DENVER – The Colorado Supreme Court will review a 2017 decision by the state Court of Appeals that said law enforcement officers can’t only use the alert of a drug-sniffing dog as probable cause to search a person’s vehicle.
The full court will hear the petition for the writ of certiorari later this year. In the review of the appeals court’s decision, judges will also review to the original 2015 case out of Moffat County and a 2016 Colorado Supreme Court decision.
The case started when a drug-sniffing dog alerted to a truck driven by Craig resident Kevin McKnight during a traffic stop, after which McKnight was arrested for meth possession.
But the judge in the case deemed the search illegal because the dog could not differentiate between marijuana, which is legal for adults 21+ in quantities up to one ounce in Colorado, and other illicit drugs like cocaine, heroin and meth.
But the three-judge appeals court panel decided last summer that people in Colorado have a reasonable expectation of privacy not to be searched for a product they possessed legally, lest it constitute a violation of a person's Fourth Amendment right to be protected from unreasonable searches and seizures.

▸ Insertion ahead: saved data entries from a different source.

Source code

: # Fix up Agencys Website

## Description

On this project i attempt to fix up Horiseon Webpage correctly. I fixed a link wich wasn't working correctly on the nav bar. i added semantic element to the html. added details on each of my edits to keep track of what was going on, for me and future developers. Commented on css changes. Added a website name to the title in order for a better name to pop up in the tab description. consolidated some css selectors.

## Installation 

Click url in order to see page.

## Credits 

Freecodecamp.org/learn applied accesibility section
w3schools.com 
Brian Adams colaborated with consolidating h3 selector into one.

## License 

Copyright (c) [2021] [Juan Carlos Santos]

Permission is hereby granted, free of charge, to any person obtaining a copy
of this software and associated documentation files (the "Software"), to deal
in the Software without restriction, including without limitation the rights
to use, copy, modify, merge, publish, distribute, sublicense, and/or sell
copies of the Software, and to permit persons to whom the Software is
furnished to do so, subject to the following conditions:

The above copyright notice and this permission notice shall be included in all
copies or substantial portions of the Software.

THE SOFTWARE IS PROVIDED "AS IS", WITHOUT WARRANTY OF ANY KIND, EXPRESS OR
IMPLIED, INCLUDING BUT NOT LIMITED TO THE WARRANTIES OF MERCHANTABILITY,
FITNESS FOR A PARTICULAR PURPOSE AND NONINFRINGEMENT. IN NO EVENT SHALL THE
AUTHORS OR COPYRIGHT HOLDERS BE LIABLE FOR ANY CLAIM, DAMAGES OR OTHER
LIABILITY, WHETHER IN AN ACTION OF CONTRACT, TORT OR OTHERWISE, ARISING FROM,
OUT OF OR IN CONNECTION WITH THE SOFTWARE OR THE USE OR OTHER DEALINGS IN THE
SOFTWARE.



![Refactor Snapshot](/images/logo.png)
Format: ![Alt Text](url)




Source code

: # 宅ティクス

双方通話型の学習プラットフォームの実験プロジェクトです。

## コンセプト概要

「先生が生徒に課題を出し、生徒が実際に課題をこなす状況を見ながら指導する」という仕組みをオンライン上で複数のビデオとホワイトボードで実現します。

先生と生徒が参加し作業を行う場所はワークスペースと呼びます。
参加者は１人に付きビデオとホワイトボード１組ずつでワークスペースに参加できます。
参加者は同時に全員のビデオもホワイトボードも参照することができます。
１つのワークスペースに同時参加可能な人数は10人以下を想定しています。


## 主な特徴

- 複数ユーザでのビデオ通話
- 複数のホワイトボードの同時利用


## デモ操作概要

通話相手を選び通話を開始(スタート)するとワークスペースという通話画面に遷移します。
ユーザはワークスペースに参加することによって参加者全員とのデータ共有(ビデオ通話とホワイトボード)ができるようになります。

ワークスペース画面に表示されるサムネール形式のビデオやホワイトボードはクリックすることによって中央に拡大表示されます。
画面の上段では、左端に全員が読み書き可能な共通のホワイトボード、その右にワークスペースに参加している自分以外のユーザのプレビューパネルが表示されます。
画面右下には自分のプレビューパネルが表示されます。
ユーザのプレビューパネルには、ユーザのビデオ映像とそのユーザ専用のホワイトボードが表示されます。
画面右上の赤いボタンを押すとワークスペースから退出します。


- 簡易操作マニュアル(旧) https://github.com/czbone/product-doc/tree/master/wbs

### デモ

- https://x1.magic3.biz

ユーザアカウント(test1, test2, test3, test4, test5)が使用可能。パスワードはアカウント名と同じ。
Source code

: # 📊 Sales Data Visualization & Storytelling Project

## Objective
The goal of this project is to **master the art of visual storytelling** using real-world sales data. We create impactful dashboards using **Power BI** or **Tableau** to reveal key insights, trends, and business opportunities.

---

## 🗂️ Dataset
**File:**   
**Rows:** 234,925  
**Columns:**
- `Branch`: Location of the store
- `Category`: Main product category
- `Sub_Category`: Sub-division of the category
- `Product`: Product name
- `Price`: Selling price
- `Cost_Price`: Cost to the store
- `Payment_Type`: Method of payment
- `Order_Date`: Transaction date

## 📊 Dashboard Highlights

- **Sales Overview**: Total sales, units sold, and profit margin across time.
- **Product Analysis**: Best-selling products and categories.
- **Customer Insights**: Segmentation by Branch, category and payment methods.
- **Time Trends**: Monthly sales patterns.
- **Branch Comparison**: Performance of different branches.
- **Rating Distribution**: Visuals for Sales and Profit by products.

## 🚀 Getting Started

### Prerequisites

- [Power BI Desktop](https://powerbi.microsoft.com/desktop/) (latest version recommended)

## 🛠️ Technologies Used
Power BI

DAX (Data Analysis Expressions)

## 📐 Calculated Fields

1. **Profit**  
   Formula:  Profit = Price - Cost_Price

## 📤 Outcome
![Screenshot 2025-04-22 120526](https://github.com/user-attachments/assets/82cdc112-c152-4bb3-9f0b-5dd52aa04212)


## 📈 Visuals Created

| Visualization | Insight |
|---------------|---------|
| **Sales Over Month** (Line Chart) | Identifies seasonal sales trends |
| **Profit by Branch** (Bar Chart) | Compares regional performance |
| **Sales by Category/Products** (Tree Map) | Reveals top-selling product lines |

Their decision led to McKnight’s conviction being overturned, though law enforcement officials can use drug-sniffing dogs in the process of getting probable cause if officers could find other factors contributing to the probable cause—something the state Supreme Court decided in 2016, saying that the odor of marijuana was “still suggestive of criminal activity.”
The Supreme Court review will only look at the question of “whether an alert by a drug-detection dog that is trained to detect marijuana and other controlled substances can supply probable cause to justify a search,” and denied any other questions raised.
Several law enforcement agencies in Colorado have stopped training new drug dogs to detect marijuana altogether after prior court rulings, while other agencies that still use drug dogs trained before recreational marijuana was legal say they already use multiple factors in obtaining probable cause to search a vehicle.
California and Arizona are among the states with some form of legal marijuana where courts have said that the odor of marijuana wasn't enough to constitute a search without a warrant.